Local food. It can be summed up in just a few words. Noodles. Lamb. Cumin. Those are basically the distinctives, although of course there's much more than that. So I'll tell you a little about each one of those.
A local dish I'm not going to tell you about but that I will definitely buy for you if you visit! Cold, spicy beef.
First in importance is noodles. (Almost) all noodles here are hand-made, and you're definitely not going to get served dried noodles in a restaurant. What a change from the States! So, every noodle shop has a guy in the kitchen stretching out dough about the length of his "wingspan" and using his fingers to separate it into the final width of the noodles. This is seriously impressive to watch, and hopefully one day in the next few years, I'm going to learn how to do it myself. I'll also try to get a picture of it soon and post it, but I don't have one now.
I can even buy this kind of fresh noodles at the fruit stand downstairs, so I haven't cooked dried noodles even once since we've been here even though we eat noodles almost every day. These fresh noodles only need to be boiled for a few minutes to be fully cooked and they taste way better when eaten immediately rather than kept as leftovers.
My favorite noodles! Spicy sauce in the background is self-added and DELICIOUS.
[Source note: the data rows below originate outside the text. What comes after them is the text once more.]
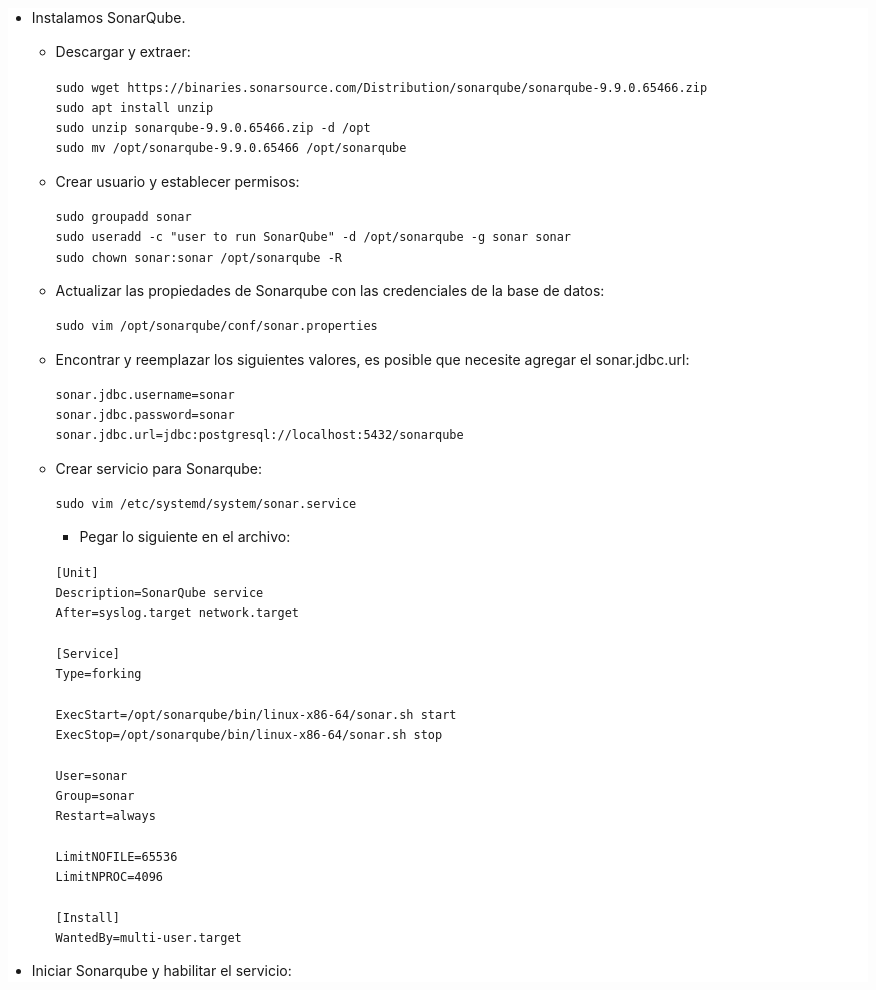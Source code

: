 - Instalamos SonarQube.

  - Descargar y extraer:
    ```
    sudo wget https://binaries.sonarsource.com/Distribution/sonarqube/sonarqube-9.9.0.65466.zip
    sudo apt install unzip
    sudo unzip sonarqube-9.9.0.65466.zip -d /opt
    sudo mv /opt/sonarqube-9.9.0.65466 /opt/sonarqube
    ```
  - Crear usuario y establecer permisos:
    ```
    sudo groupadd sonar
    sudo useradd -c "user to run SonarQube" -d /opt/sonarqube -g sonar sonar
    sudo chown sonar:sonar /opt/sonarqube -R
    ```
  - Actualizar las propiedades de Sonarqube con las credenciales de la base de datos:
    ```
    sudo vim /opt/sonarqube/conf/sonar.properties
    ```
  - Encontrar y reemplazar los siguientes valores, es posible que necesite agregar el sonar.jdbc.url:
    ```
    sonar.jdbc.username=sonar
    sonar.jdbc.password=sonar
    sonar.jdbc.url=jdbc:postgresql://localhost:5432/sonarqube
    ```
  - Crear servicio para Sonarqube:

    ```
    sudo vim /etc/systemd/system/sonar.service
    ```

    - Pegar lo siguiente en el archivo:

    ```
    [Unit]
    Description=SonarQube service
    After=syslog.target network.target

    [Service]
    Type=forking

    ExecStart=/opt/sonarqube/bin/linux-x86-64/sonar.sh start
    ExecStop=/opt/sonarqube/bin/linux-x86-64/sonar.sh stop

    User=sonar
    Group=sonar
    Restart=always

    LimitNOFILE=65536
    LimitNPROC=4096

    [Install]
    WantedBy=multi-user.target
    ```

- Iniciar Sonarqube y habilitar el servicio:
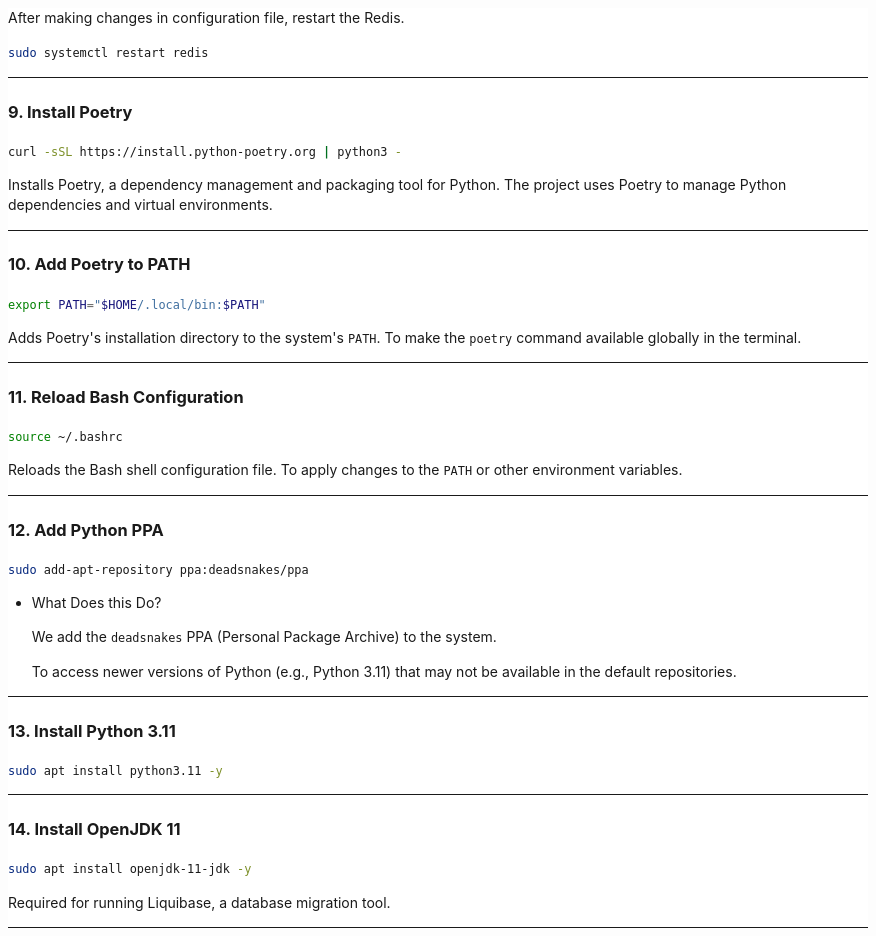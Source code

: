 After making changes in configuration file, restart the Redis.

```bash
sudo systemctl restart redis
```

---

### **9. Install Poetry**
```bash
curl -sSL https://install.python-poetry.org | python3 -
```
  Installs Poetry, a dependency management and packaging tool for Python.
 The project uses Poetry to manage Python dependencies and virtual environments.

---

### **10. Add Poetry to PATH**
```bash
export PATH="$HOME/.local/bin:$PATH"
```
  Adds Poetry's installation directory to the system's `PATH`.
 To make the `poetry` command available globally in the terminal.

---

### **11. Reload Bash Configuration**
```bash
source ~/.bashrc
```
  Reloads the Bash shell configuration file.
 To apply changes to the `PATH` or other environment variables.

---

### **12. Add Python PPA**
```bash
sudo add-apt-repository ppa:deadsnakes/ppa
```
- What Does this Do?

  We add the `deadsnakes` PPA (Personal Package Archive) to the system.

  To access newer versions of Python (e.g., Python 3.11) that may not be available in the default repositories.

---

### **13. Install Python 3.11**

```bash
sudo apt install python3.11 -y
```
---

### **14. Install OpenJDK 11**
```bash
sudo apt install openjdk-11-jdk -y
```
 Required for running Liquibase, a database migration tool.

---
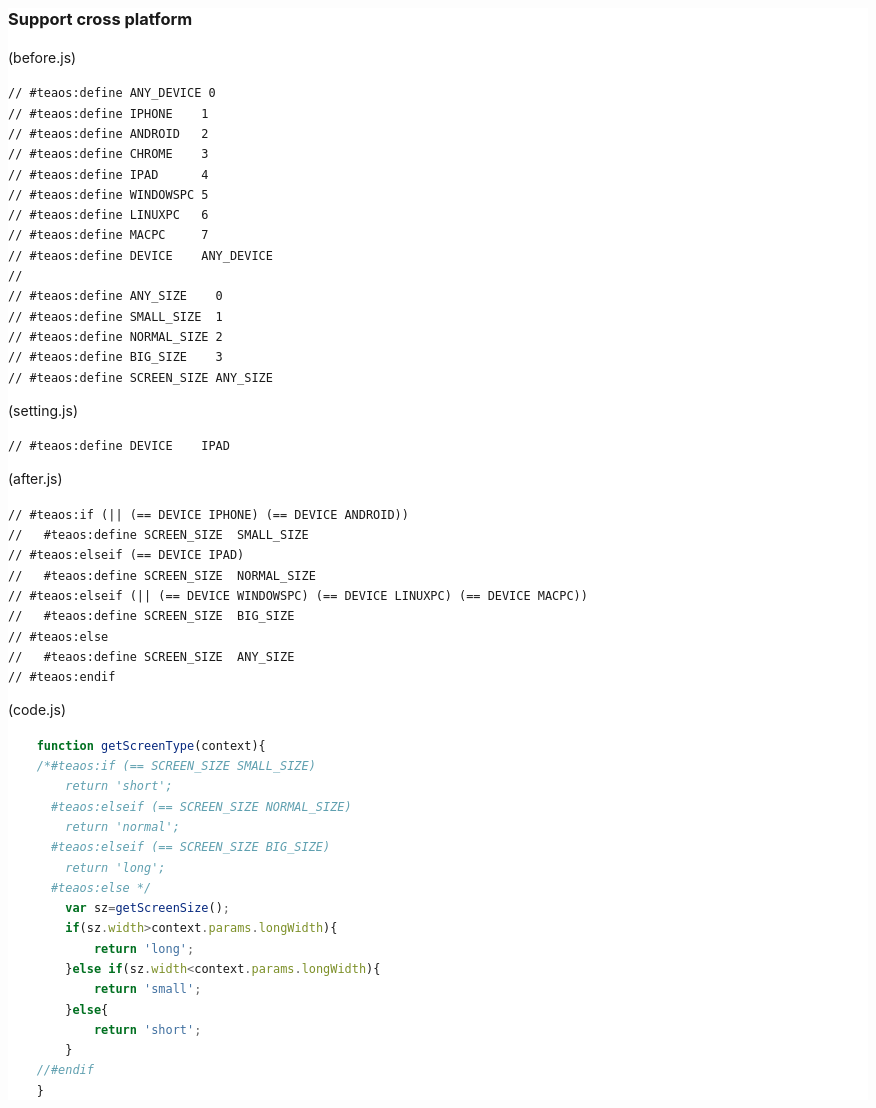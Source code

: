 ### Support cross platform ###

(before.js)

    // #teaos:define ANY_DEVICE 0
    // #teaos:define IPHONE    1
    // #teaos:define ANDROID   2
    // #teaos:define CHROME    3
    // #teaos:define IPAD      4
    // #teaos:define WINDOWSPC 5
    // #teaos:define LINUXPC   6
    // #teaos:define MACPC     7
    // #teaos:define DEVICE    ANY_DEVICE
    //
    // #teaos:define ANY_SIZE    0
    // #teaos:define SMALL_SIZE  1
    // #teaos:define NORMAL_SIZE 2
    // #teaos:define BIG_SIZE    3
    // #teaos:define SCREEN_SIZE ANY_SIZE

(setting.js)

    // #teaos:define DEVICE    IPAD

(after.js)

    // #teaos:if (|| (== DEVICE IPHONE) (== DEVICE ANDROID))
    //   #teaos:define SCREEN_SIZE  SMALL_SIZE
    // #teaos:elseif (== DEVICE IPAD)
    //   #teaos:define SCREEN_SIZE  NORMAL_SIZE
    // #teaos:elseif (|| (== DEVICE WINDOWSPC) (== DEVICE LINUXPC) (== DEVICE MACPC))
    //   #teaos:define SCREEN_SIZE  BIG_SIZE
    // #teaos:else
    //   #teaos:define SCREEN_SIZE  ANY_SIZE
    // #teaos:endif

(code.js)

```javascript
    function getScreenType(context){
    /*#teaos:if (== SCREEN_SIZE SMALL_SIZE)
    	return 'short';
      #teaos:elseif (== SCREEN_SIZE NORMAL_SIZE)
    	return 'normal';
      #teaos:elseif (== SCREEN_SIZE BIG_SIZE)
    	return 'long';
      #teaos:else */
    	var sz=getScreenSize();
    	if(sz.width>context.params.longWidth){
    		return 'long';
    	}else if(sz.width<context.params.longWidth){
    		return 'small';
    	}else{
    		return 'short';
    	}
    //#endif
    }
```
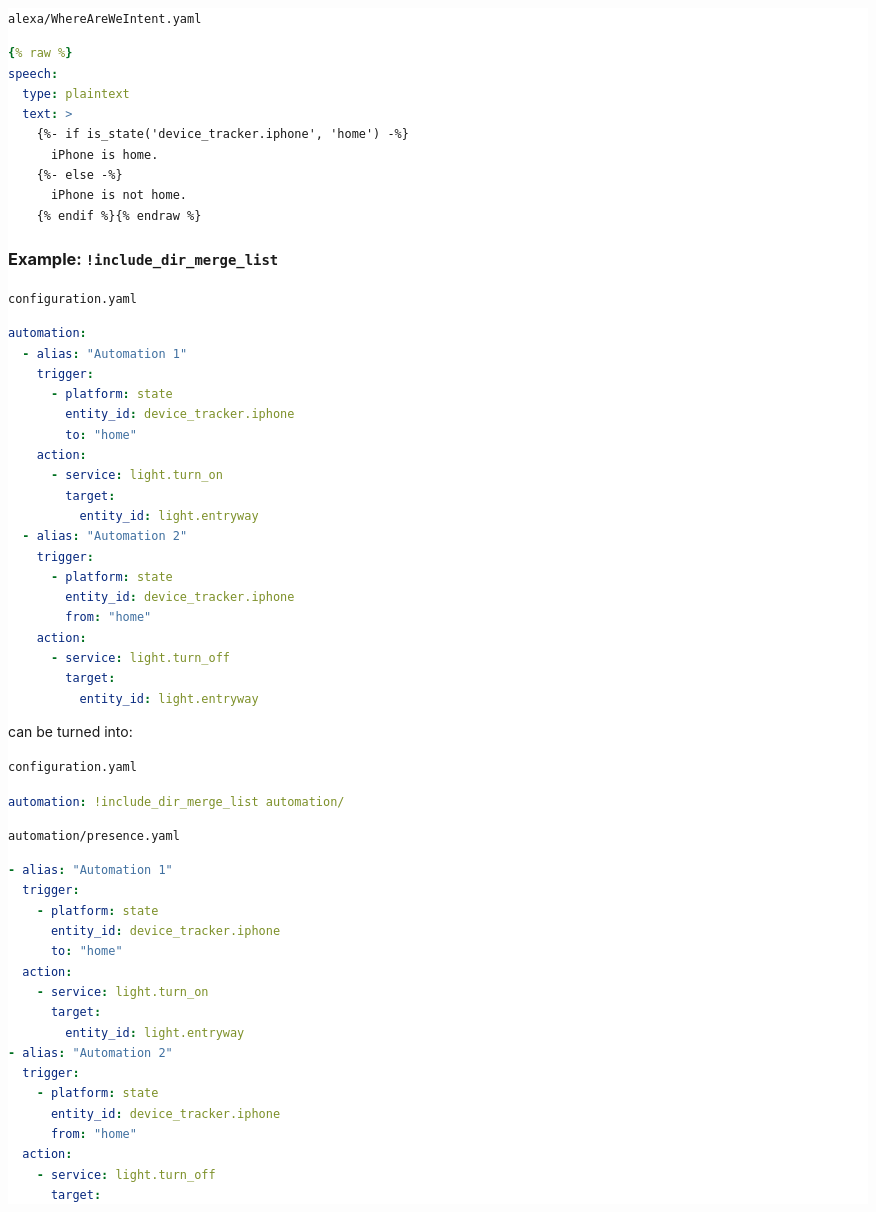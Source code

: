 `alexa/WhereAreWeIntent.yaml`

```yaml
{% raw %}
speech:
  type: plaintext
  text: >
    {%- if is_state('device_tracker.iphone', 'home') -%}
      iPhone is home.
    {%- else -%}
      iPhone is not home.
    {% endif %}{% endraw %}
```

### Example: `!include_dir_merge_list`

`configuration.yaml`

```yaml
automation:
  - alias: "Automation 1"
    trigger:
      - platform: state
        entity_id: device_tracker.iphone
        to: "home"
    action:
      - service: light.turn_on
        target:
          entity_id: light.entryway
  - alias: "Automation 2"
    trigger:
      - platform: state
        entity_id: device_tracker.iphone
        from: "home"
    action:
      - service: light.turn_off
        target:
          entity_id: light.entryway
```

can be turned into:

`configuration.yaml`

```yaml
automation: !include_dir_merge_list automation/
```

`automation/presence.yaml`

```yaml
- alias: "Automation 1"
  trigger:
    - platform: state
      entity_id: device_tracker.iphone
      to: "home"
  action:
    - service: light.turn_on
      target:
        entity_id: light.entryway
- alias: "Automation 2"
  trigger:
    - platform: state
      entity_id: device_tracker.iphone
      from: "home"
  action:
    - service: light.turn_off
      target:
```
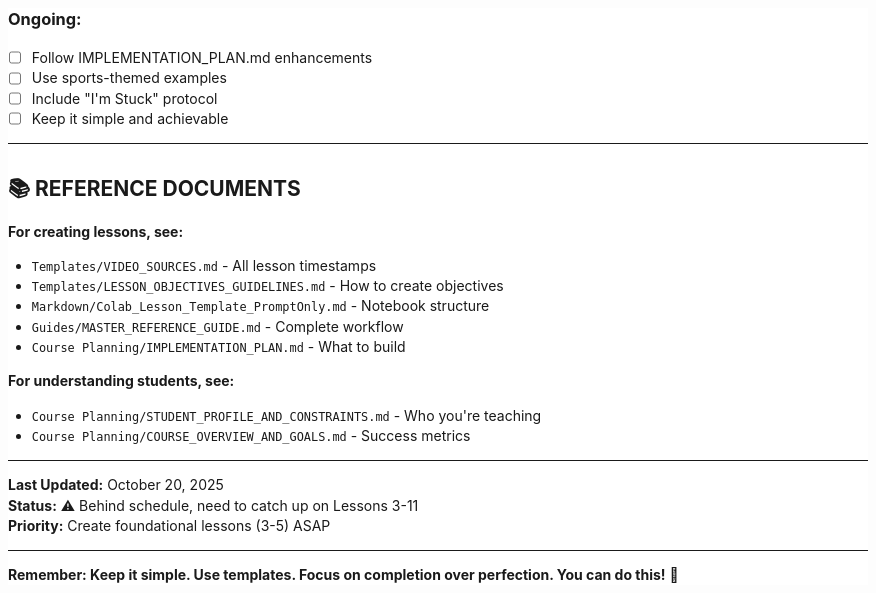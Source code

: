 ### **Ongoing:**
- [ ] Follow IMPLEMENTATION_PLAN.md enhancements
- [ ] Use sports-themed examples
- [ ] Include "I'm Stuck" protocol
- [ ] Keep it simple and achievable

---

## 📚 REFERENCE DOCUMENTS

**For creating lessons, see:**
- `Templates/VIDEO_SOURCES.md` - All lesson timestamps
- `Templates/LESSON_OBJECTIVES_GUIDELINES.md` - How to create objectives
- `Markdown/Colab_Lesson_Template_PromptOnly.md` - Notebook structure
- `Guides/MASTER_REFERENCE_GUIDE.md` - Complete workflow
- `Course Planning/IMPLEMENTATION_PLAN.md` - What to build

**For understanding students, see:**
- `Course Planning/STUDENT_PROFILE_AND_CONSTRAINTS.md` - Who you're teaching
- `Course Planning/COURSE_OVERVIEW_AND_GOALS.md` - Success metrics

---

**Last Updated:** October 20, 2025  
**Status:** ⚠️ Behind schedule, need to catch up on Lessons 3-11  
**Priority:** Create foundational lessons (3-5) ASAP

---

**Remember: Keep it simple. Use templates. Focus on completion over perfection. You can do this!** 🚀
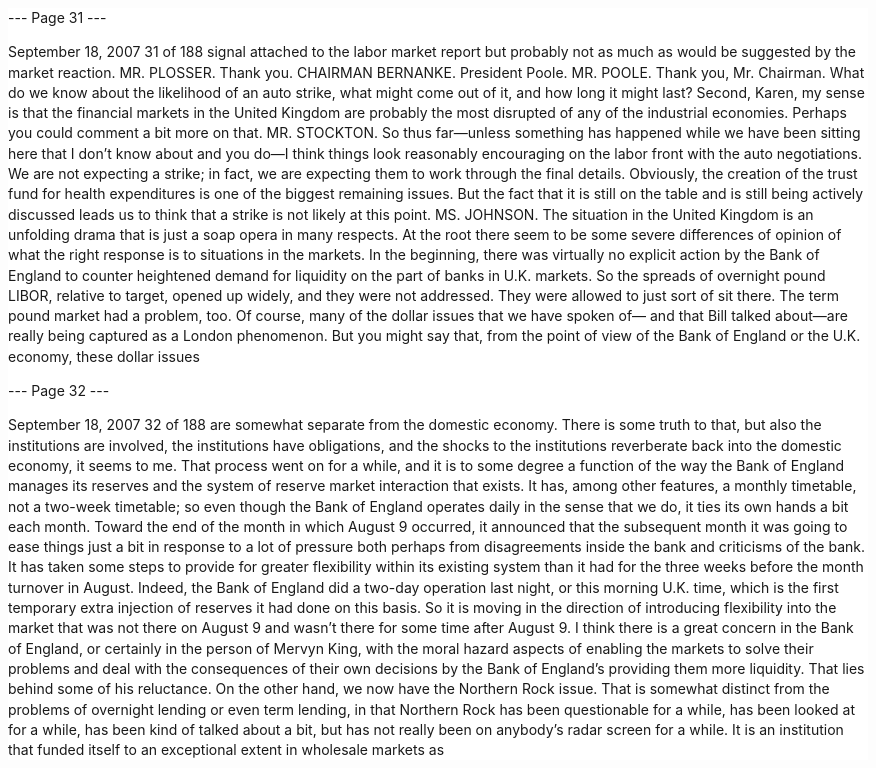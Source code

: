 --- Page 31 ---

September 18, 2007 31 of 188
signal attached to the labor market report but probably not as much as would be suggested by the
market reaction.
MR. PLOSSER. Thank you.
CHAIRMAN BERNANKE. President Poole.
MR. POOLE. Thank you, Mr. Chairman. What do we know about the likelihood of an
auto strike, what might come out of it, and how long it might last? Second, Karen, my sense is
that the financial markets in the United Kingdom are probably the most disrupted of any of the
industrial economies. Perhaps you could comment a bit more on that.
MR. STOCKTON. So thus far—unless something has happened while we have been
sitting here that I don’t know about and you do—I think things look reasonably encouraging on
the labor front with the auto negotiations. We are not expecting a strike; in fact, we are
expecting them to work through the final details. Obviously, the creation of the trust fund for
health expenditures is one of the biggest remaining issues. But the fact that it is still on the table
and is still being actively discussed leads us to think that a strike is not likely at this point.
MS. JOHNSON. The situation in the United Kingdom is an unfolding drama that is just
a soap opera in many respects. At the root there seem to be some severe differences of opinion
of what the right response is to situations in the markets. In the beginning, there was virtually no
explicit action by the Bank of England to counter heightened demand for liquidity on the part of
banks in U.K. markets. So the spreads of overnight pound LIBOR, relative to target, opened up
widely, and they were not addressed. They were allowed to just sort of sit there. The term
pound market had a problem, too. Of course, many of the dollar issues that we have spoken of—
and that Bill talked about—are really being captured as a London phenomenon. But you might
say that, from the point of view of the Bank of England or the U.K. economy, these dollar issues

--- Page 32 ---

September 18, 2007 32 of 188
are somewhat separate from the domestic economy. There is some truth to that, but also the
institutions are involved, the institutions have obligations, and the shocks to the institutions
reverberate back into the domestic economy, it seems to me. That process went on for a while,
and it is to some degree a function of the way the Bank of England manages its reserves and the
system of reserve market interaction that exists. It has, among other features, a monthly
timetable, not a two-week timetable; so even though the Bank of England operates daily in the
sense that we do, it ties its own hands a bit each month. Toward the end of the month in which
August 9 occurred, it announced that the subsequent month it was going to ease things just a bit
in response to a lot of pressure both perhaps from disagreements inside the bank and criticisms of
the bank. It has taken some steps to provide for greater flexibility within its existing system than
it had for the three weeks before the month turnover in August. Indeed, the Bank of England did
a two-day operation last night, or this morning U.K. time, which is the first temporary extra
injection of reserves it had done on this basis. So it is moving in the direction of introducing
flexibility into the market that was not there on August 9 and wasn’t there for some time after
August 9.
I think there is a great concern in the Bank of England, or certainly in the person of
Mervyn King, with the moral hazard aspects of enabling the markets to solve their problems and
deal with the consequences of their own decisions by the Bank of England’s providing them
more liquidity. That lies behind some of his reluctance. On the other hand, we now have the
Northern Rock issue. That is somewhat distinct from the problems of overnight lending or even
term lending, in that Northern Rock has been questionable for a while, has been looked at for a
while, has been kind of talked about a bit, but has not really been on anybody’s radar screen for a
while. It is an institution that funded itself to an exceptional extent in wholesale markets as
As I referred to in the paragraph above, we eat noodles almost every day. If we're going out, the cheapest option is noodle shops, where noodles in clear, white-pepper soups and noodles in all kinds of spicy sauces sell for only about $2 (USD) per bowl. It's delicious! Although it's that price because the bowl doesn't contain a lot of meat or veggies. So, pros and cons.
White pepper soup noodles.
At home, when we we eat leftovers for lunch, I run down to the fruit stand and buy some of their fresh noodles that they get delivered every morning or so and then we eat our leftovers with a spicy sauce (a little similar to Lao Gan Ma that you can get in the States) on top of the noodles. Also delicious! And it makes me feel like it's a whole different meal than it was the night before served with rice haha.
So those are noodles! Now that I wrote so much about that, I think I'll have to save lamb and cumin for another post. In the meantime, I'll get some water boiling for lunch...
Bonus picture of me and E! Yogurt is a big thing here too, which is often served in rice bowls (as here) and has a crispy layer on top. It's thick like custard.